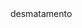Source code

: <!doctyle html.>
<html>
<head>
<meta charset="utf-8"
<title> desmatamento </title>
<link red="stylesheet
=-=-=-=-=
If an entry holds a picture, leave that picture out, and transcribe the rest of the listing above exactly.

## Result of the task
Source code

: <!doctyle html.>
<html>
<head>
<meta charset="utf-8"
<title> desmatamento </title>
<link red="stylesheet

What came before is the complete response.